Throughout this process, units have been unable to access the data used to compute the metrics. Some of the identified issues:

Some of the grant numbers used for Statistics seem to be incorrect (e.g. one faculty member brought in more than the total for the department over the period listed), but we have not been able to get the source numbers or computations from ORI.
The numbers for SCH seem to be off by a factor of 10 in 2020 relative to what they should be, across all departments.
The number of people in the department and apportionments listed do not match the ORI calculations for %FTE in e.g. research.

The department has made enquiries about these issues, but has not made any progress in making corrections to the metrics used.

The statistics department received their own metrics in June, but, without any contextual information, it is hard to interpret the values (even with the codebook). As any statistician knows, a single data point (particularly in a multi-dimensional domain) is useless; data gains power only through comparison to relevant reference distributions. The inability to consult with upper administration and to correct data and processes which are not reliable is critical to a fair budget process. The statistics department has been denied this chance.

In addition, it appears that the registrar and the graduate college have been instructed not to provide departments with any data related to the budget process. This creates an us-vs-them environment where departments proposed for elimination are frozen out of the university and not allowed to share in governance processes or counter the facts presented within the proposal. This is not how the APC process should unfold.

B.2 Data Quality

There are many data quality problems which were discovered after the Chancellor’s proposal but which have not been corrected. The poor data quality and documentation of the data used to assemble the quantitative metrics, and the reliance on this data in the face of identified data quality issues and systematic biases clearly indicates that the administration’s committment to metric-driven improvement is at best limited to metrics that can be easily pulled from databases with minimal quality control. However, it is difficult to verify or correct data quality issues without access to the full data, which has not been provided, as detailed in Section B.1.

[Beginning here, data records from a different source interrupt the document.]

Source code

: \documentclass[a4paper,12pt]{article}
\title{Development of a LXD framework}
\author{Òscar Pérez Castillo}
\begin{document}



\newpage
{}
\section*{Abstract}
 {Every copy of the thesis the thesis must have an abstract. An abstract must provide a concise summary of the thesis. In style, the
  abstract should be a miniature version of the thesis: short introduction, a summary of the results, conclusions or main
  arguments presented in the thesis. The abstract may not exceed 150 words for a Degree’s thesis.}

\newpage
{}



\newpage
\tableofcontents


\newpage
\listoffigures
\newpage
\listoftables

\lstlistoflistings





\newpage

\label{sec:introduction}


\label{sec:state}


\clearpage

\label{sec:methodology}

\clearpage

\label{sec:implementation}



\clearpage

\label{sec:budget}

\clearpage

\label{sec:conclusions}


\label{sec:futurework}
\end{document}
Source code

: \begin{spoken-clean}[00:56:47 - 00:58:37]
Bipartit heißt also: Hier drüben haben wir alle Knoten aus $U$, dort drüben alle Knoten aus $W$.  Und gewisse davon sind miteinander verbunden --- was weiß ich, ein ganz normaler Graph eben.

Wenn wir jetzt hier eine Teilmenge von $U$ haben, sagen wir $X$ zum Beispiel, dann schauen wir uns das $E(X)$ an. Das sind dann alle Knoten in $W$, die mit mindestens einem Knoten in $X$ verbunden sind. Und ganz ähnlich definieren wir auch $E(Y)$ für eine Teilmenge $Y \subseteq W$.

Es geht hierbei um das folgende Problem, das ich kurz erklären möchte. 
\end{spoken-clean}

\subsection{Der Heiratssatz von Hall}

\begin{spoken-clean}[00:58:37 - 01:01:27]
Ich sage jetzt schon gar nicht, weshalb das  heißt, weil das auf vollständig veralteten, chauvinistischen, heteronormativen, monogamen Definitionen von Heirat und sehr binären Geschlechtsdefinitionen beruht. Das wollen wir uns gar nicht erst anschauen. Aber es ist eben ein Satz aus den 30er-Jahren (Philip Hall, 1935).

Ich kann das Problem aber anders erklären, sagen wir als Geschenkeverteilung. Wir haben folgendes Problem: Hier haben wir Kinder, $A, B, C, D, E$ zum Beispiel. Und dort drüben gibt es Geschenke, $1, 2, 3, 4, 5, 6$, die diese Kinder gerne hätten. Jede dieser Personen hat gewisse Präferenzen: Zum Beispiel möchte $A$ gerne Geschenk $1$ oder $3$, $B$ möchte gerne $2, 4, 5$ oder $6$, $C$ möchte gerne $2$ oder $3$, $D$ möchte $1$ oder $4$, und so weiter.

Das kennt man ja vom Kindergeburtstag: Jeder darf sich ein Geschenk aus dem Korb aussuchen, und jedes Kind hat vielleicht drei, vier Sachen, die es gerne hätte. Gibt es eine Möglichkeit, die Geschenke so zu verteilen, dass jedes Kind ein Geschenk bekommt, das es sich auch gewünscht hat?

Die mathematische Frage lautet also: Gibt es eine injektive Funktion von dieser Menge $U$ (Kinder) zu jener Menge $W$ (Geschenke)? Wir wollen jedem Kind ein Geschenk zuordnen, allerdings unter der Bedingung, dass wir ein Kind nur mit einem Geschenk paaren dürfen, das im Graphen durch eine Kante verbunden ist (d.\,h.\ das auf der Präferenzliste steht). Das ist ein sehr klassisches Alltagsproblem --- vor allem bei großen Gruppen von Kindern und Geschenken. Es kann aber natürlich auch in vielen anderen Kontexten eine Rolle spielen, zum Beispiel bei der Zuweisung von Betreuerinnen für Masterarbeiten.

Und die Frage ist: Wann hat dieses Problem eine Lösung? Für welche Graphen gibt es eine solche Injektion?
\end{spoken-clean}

A few documented issues with the data are worth a mention:

In Academic Analytics, 12 out of 1275 faculty at UNL have a degree year of 1900. Spot-checks of two of these faculty suggest that someone enterd the degree year as 19 when it should have been 2019. However, if there are any faculty at UNL who received their degrees in 1900, they would be particularly strong candidates for VSIP.
One faculty member in the statistics department was excluded from the analysis because their apportionment was incorrectly recorded by HR. This affects department productivity metrics as well as headcount calculations, but it also revealed differences between the budgeted salary information posted online in spreadsheet form, the information available in the PDF Personnel Rosters, and the information compiled by ORI. If departments cannot even determine how headcount was calculated, how are they supposed to correct errors in the calculations?
In Academic Analytics, TMFD’s comparison group was listed as “Consumer and Human Sciences, various”. Academic Analytics relies on the organization to submit the correct CIP code for the department, suggesting that someone at UNL entered the wrong CIP code. That this was not caught by ORI or another office involved in assembling the relevant data raises questions about the data validation process – or whether any data validation was performed at all.
We could not validate the grant numbers for our department, and confirmed with ORI that we did not have access to the necessary binary variable to replicate the ORI analysis – and ORI would not release the individual data that would allow us to validate the calculations as described. Attempts to replicate total_sponsored_awards_inc_nuf_rsch_pub_serv_teach_avg_awards_budget suggest that there is either a problem with the data or the description of how the data was calculated:
- If we multiply the 0.362 value for statistics (before it is converted to a z-score) by the state permanent budget from 2025-26 (just a rough estimate), we get $481185.24.
- A single PI in the department brought in 1.2 million dollars in grant money during the 2020-2024 period, but this variable does not appear to have been normalized by the number of FTE in the department (which is itself a potential explanation for the department size correlation).
- The total amount of grant money brought in over the 5 year period within the department suggests that the number was not normalized by the number of years either.

B.3 Analysis Method

This section has been written with an audience of non-quantitative individuals in mind. Those with mathematical or statistical training can find a more detailed explanation in Appendix C.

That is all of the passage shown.